An emergency package designed to mitigate the mounting economic effects of the coronavirus pandemic has hit several snags on Capitol Hill, piling onto concerns among businesses and households as parts of the US economy shut down. 

The House overwhelmingly passed the bipartisan Families First Coronavirus Response Act on Saturday after two days of negotiations between Democrats and the White House. But the details remained in flux on Monday, delaying the bill from reaching the Senate until technical corrections to its langauge were made.

Republican Representative Louie Gohmert of Texas said he would insist that those changes were read on the floor, raising concerns that the entire chamber would have to be brought back for another vote. The sweeping package would expand paid sick leave and unemployment insurance, provide free coronavirus testing and implement other economic assistance measures. 

“We still do not have a final draft of the negotiated changes being called ‘technical corrections’ and some of us believe that the newly worded laws should be finished before we pass them,” Gohmert wrote on Twitter.

Speaking on Fox Business Network hours earlier, Republican Senator Tom Cotton of Arkansas said he did not think the bill would pass the upper chamber as it was written. 

“It doesn’t go far enough and it doesn’t go fast enough,” he said. “There are too many gaps in coverage for the smallest businesses and for medium-sized businesses.

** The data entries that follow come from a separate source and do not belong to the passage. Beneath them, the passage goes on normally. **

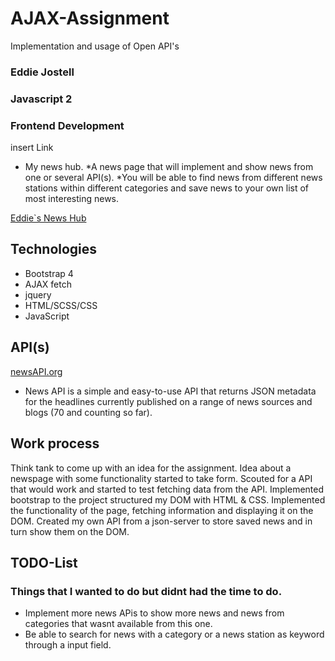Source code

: # AJAX-Assignment
Implementation and usage of Open API's



### Eddie Jostell
### Javascript 2
### Frontend Development

insert Link 

> 
* My news hub.
*A news page that will implement and show news from one or several API(s).
*You will be able to find news from different news stations within different categories and save news to your own list of most interesting news.
> 
[Eddie`s News Hub](https://eddiejostell.github.io/AJAX-Assignment "Eddie´s News Hub")
>
## Technologies
* Bootstrap 4
* AJAX fetch
* jquery
* HTML/SCSS/CSS
* JavaScript
>

>
## API(s)
[newsAPI.org](https://www.newsAPI.org "newsAPI Homepage")
* News API is a simple and easy-to-use API that returns JSON metadata for the headlines currently published on a range of news sources and blogs (70 and counting so far).
>

>
## Work process
Think tank to come up with an idea for the assignment.
Idea about a newspage with some functionality started to take form.
Scouted for a API that would work and started to test fetching data from the API.
Implemented bootstrap to the project structured my DOM with HTML & CSS.
Implemented the functionality of the page, fetching information and displaying it on the DOM.
Created my own API from a json-server to store saved news and in turn show them on the DOM.
>

>
## TODO-List
### Things that I wanted to do but didnt had the time to do.
* Implement more news APis to show more news and news from categories that wasnt available from this one.
* Be able to search for news with a category or a news station as keyword through a input field.
>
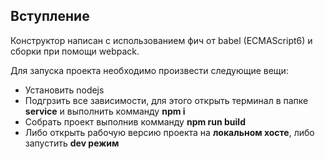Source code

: ## Вступление

Конструктор написан с использованием фич от babel (ECMAScript6) и сборки при помощи webpack. 

Для запуска проекта необходимо произвести следующие вещи:

- Установить nodejs
- Подгрзить все зависимости, для этого открыть терминал в папке __service__ и выполнить комманду __npm i__
- Собрать проект выполнив комманду __npm run build__
- Либо открыть рабочую версию проекта на __локальном хосте__, либо запустить __dev режим__ 
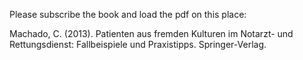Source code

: Please subscribe the book and load the pdf on this place:

Machado, C. (2013). Patienten aus fremden Kulturen im Notarzt- und Rettungsdienst: Fallbeispiele und Praxistipps. Springer-Verlag.
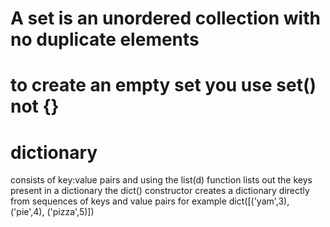 # A set is an unordered collection with no duplicate elements
# to create an empty set you use set() not {}

# dictionary
consists of key:value pairs and using the list(d) function lists out the keys present in a dictionary
the dict() constructor creates a dictionary directly from sequences of keys and value pairs
for example dict([('yam',3), ('pie',4), ('pizza',5)])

And I and a lot of other senators who I’ve spoken to over the weekend are worried that we’re not doing enough to get cash into the hands of affected workers and families quickly.”

Read more: ‘Practically stealing’: Jefferies mapped out dozens of cheap stocks worth owning in a coronavirus-stricken market. Here are 10 of their top picks. 

President Donald Trump has expressed support for the legislation, writing on Twitter over the weekend that he was looking forward “to signing the final Bill, ASAP!” The White House press office declined to comment on opposition in the Senate. 

“I encourage all Republicans and Democrats to come together and VOTE YES!” the president wrote. “I will always put the health and well-being of American families FIRST.”

Senate Majority Leader Mitch McConnell canceled a planned recess this week but has drawn criticism for his decision to send lawmakers home Thursday. 

“As of afternoon, we’re waiting for the House to reach a decision on possible technical corrections and submit a final product to us here in the Senate,” he said Monday. “We cannot consider the legislation until we get it.”